**What the task requires**
Only the last stretch of the records is wanted: restate word for word the line with "So Hello This" and every line after it.

Data to use Start Marker

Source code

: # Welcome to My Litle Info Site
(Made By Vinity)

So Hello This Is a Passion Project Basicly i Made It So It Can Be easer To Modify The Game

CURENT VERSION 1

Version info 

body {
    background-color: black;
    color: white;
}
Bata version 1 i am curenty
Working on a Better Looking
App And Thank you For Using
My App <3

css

Data to use End Marker

**Reply**
So Hello This Is a Passion Project Basicly i Made It So It Can Be easer To Modify The Game

CURENT VERSION 1

Version info 

body {
    background-color: black;
    color: white;
}
Bata version 1 i am curenty
Working on a Better Looking
App And Thank you For Using
My App <3

css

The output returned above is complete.